Nothing much happens in this chapter, just King laying the groundwork for later events. Mike Noonan goes to take a walk near the Warrington ( a compound of restaurant-hotel-golf course) and sees an old woman he takes for a ghost standing outside the deck of the bar. The woman is described (to me at least) in a very confusing way. First, King brings up the Munch drawing "The Cry," not "The Scream" as most people in the English speaking world know it as but "The Cry." Wikipedia says that a more direct translation is shriek rather than scream, but it is occasionally referred to as "The Cry."
"Imagine that face at rest." King asks the reader. Then imagine that figure wearing black shorts over a black tank bathing suit. Huh? OK. King says that combination is "strangely formal, like a cocktail dress." I give up Mr. King, I'm not sure what you're talking about...Anyway he waves at the woman, she doesn't wave back Mike turns away for a minute and she's gone. He thinks it's a ghost but "Jo" tells him it's not. Thanks Jo, a ghost telling him it's not a ghost.
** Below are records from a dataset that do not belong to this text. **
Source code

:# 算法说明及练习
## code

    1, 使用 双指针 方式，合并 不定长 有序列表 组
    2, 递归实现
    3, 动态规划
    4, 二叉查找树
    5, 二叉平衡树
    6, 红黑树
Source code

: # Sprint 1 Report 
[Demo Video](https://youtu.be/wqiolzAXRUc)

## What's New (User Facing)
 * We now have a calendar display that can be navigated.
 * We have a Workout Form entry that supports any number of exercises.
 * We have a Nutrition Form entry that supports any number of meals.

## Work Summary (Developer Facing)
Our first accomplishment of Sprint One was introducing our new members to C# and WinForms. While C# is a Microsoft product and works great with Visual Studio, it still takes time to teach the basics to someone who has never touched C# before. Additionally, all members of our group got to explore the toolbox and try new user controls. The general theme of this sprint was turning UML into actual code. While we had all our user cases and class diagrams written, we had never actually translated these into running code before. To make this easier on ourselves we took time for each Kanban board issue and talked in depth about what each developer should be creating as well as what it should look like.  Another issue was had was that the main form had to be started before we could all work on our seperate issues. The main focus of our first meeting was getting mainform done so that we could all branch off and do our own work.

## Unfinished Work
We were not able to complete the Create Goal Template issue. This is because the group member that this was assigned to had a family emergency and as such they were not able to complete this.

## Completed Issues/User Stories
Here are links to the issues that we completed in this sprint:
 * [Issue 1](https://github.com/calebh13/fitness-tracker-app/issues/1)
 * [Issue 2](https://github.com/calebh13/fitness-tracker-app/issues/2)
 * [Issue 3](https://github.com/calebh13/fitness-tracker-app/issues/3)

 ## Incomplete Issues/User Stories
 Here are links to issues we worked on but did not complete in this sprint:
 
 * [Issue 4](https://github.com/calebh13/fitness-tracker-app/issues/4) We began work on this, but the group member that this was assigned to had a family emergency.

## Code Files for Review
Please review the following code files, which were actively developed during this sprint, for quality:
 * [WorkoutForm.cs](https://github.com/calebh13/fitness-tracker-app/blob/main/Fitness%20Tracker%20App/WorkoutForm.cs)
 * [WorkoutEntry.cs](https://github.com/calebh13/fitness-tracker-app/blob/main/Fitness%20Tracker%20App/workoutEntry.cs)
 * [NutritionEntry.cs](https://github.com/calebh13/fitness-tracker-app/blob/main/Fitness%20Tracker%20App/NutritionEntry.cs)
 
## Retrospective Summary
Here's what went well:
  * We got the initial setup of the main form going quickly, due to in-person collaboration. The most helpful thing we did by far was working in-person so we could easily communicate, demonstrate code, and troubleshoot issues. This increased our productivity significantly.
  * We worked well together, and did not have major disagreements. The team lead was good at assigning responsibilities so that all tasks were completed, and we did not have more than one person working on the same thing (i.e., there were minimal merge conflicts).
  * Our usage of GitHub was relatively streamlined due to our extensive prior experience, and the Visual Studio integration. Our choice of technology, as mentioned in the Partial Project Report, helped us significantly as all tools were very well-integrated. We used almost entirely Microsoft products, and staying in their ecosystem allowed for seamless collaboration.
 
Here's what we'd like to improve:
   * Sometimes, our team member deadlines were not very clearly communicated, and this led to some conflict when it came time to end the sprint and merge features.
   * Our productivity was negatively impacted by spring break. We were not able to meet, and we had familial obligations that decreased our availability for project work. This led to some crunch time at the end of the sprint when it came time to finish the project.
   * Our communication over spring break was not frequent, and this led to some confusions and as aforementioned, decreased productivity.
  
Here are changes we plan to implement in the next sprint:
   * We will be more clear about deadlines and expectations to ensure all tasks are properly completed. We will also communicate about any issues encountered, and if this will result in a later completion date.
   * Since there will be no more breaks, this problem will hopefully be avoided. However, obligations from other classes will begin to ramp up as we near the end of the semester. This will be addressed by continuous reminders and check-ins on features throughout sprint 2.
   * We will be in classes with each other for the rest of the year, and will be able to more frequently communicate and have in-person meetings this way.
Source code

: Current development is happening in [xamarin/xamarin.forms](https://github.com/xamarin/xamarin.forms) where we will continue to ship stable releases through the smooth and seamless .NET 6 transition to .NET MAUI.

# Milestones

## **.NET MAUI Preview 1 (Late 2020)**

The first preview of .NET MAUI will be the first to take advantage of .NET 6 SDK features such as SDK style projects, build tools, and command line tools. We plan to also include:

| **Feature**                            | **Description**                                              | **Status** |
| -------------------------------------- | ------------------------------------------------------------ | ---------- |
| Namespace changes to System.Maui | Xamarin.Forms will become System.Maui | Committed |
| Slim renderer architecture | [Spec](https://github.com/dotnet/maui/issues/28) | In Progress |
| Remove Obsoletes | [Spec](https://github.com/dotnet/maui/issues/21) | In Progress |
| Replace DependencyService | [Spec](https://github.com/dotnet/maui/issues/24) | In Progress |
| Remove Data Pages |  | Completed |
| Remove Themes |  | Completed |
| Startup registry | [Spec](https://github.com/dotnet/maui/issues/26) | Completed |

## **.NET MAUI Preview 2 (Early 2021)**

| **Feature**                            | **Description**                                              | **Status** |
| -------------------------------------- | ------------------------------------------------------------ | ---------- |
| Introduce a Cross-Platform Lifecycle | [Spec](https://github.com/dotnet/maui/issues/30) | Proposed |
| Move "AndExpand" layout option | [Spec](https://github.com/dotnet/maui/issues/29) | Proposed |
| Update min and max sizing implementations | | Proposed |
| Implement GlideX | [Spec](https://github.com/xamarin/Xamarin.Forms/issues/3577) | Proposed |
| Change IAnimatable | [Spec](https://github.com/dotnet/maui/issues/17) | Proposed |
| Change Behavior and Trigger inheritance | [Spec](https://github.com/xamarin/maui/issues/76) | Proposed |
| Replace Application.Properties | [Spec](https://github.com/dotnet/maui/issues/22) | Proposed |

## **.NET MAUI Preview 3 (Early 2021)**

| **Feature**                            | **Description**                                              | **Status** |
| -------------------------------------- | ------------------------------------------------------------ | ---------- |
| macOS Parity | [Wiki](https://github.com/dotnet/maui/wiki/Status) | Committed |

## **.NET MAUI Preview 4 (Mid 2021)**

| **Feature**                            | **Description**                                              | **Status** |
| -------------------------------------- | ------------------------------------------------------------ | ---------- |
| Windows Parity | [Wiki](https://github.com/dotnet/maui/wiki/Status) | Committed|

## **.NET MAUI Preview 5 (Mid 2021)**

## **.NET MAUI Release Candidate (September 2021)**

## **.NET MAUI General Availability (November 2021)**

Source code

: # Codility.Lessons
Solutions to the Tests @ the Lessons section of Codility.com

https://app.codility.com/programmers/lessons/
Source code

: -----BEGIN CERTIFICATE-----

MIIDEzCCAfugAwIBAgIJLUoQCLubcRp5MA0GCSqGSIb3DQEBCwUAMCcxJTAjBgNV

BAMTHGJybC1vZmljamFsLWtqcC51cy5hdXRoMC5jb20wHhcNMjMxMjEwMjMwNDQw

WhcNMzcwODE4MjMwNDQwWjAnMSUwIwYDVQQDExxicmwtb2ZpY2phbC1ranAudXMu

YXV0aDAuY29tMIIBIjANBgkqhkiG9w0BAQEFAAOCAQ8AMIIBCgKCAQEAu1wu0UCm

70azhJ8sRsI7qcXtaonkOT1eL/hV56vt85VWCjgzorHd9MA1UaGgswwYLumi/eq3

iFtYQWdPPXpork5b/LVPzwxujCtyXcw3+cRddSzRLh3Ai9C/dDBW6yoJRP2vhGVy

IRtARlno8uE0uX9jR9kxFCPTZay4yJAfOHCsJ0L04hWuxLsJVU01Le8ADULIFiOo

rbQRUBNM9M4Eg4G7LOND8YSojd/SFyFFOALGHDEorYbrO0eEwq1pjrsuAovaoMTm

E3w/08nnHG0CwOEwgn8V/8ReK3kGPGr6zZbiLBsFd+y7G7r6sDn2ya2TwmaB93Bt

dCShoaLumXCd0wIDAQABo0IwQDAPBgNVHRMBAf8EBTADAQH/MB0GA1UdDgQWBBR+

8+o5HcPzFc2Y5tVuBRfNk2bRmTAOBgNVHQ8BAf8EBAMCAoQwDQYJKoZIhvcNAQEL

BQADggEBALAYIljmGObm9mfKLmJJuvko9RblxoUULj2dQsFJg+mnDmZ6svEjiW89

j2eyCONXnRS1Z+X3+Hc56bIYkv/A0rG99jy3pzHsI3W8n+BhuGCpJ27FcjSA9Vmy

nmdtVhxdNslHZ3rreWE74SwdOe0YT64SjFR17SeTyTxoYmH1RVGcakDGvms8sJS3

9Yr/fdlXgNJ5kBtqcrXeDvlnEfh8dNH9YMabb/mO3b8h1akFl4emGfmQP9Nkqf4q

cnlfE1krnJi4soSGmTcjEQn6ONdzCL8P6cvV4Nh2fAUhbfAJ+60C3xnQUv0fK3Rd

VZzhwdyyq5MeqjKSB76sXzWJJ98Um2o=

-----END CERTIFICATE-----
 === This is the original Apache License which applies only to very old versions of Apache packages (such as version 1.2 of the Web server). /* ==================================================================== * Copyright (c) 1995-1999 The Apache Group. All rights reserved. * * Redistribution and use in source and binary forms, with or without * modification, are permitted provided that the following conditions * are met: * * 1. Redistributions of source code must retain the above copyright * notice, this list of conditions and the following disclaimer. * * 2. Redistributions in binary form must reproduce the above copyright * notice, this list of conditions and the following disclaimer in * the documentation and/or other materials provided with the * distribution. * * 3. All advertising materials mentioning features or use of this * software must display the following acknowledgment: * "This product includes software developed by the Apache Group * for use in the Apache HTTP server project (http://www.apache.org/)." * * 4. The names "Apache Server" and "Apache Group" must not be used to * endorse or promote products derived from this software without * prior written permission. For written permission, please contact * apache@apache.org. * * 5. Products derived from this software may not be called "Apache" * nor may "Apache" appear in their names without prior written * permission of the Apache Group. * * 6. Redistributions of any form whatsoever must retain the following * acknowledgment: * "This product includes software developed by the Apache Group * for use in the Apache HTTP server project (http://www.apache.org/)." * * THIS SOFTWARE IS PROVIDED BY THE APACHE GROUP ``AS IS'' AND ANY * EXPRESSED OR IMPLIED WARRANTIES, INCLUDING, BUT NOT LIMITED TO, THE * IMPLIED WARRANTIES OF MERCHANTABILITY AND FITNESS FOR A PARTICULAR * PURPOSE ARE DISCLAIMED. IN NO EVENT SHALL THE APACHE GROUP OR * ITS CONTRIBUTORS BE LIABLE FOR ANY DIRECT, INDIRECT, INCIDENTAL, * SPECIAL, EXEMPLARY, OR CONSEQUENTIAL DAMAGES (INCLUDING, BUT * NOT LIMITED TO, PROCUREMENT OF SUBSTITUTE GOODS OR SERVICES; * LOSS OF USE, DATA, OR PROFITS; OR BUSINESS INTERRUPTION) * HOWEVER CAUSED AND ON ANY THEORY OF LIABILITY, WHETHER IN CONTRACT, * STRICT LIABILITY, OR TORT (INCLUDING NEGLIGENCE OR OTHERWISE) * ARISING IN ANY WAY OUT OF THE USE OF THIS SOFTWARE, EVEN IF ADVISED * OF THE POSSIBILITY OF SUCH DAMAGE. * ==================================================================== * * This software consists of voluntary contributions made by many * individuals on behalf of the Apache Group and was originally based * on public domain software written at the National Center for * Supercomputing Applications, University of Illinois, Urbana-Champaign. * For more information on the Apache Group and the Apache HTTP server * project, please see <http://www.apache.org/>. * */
Then Mike wonders why he and Jo didn't go to Sara Laughs the previous summer. Mike declares that it was always Jo who brought up the idea of going and she never brought it up this year and he had "forgotten" they had a summer place upstate apparently.
Mike now remembers an old blues song that "Sara Tidwell" a black blues singer from the twenties and for whom Sara Laughs is named after. I think this is the first mention of her in the book and I was a little confused about it, at first I didn't know why she was being brought up. Or who she was. King explains it in the next chapter but for this brief appearance (unless I missed something earlier) the reader is lost.
Mike then goes about cleaning up his offices and Joann's office (it is never made clear what, if anything Joann did as far as an occupation, she seemed to be a full-time volunteer and hobbyist). He finds a dictating machine from his writing days, and instead of thinking about trying to write with it he will use to record the sounds the ghosts in house make during the night. Earlier in the book when Mike's writer's block is described in some detail King tells us how Mike tried to write longhand and even how he tried to write using the Notepad program. But he never even brought up the subject of dictating. But if Mike never dictated before, he might not have thought of it as a viable option. It's just funny how the first thing I thought of when the dictating machine made an appearance was, "Mike's going to try writing with it," and the first thing Mike thought of was, "now I can record those ghosts!"
He sets the tape recorder up and in the morning plays it back and hears a ghostly whisper, "Oh Mike."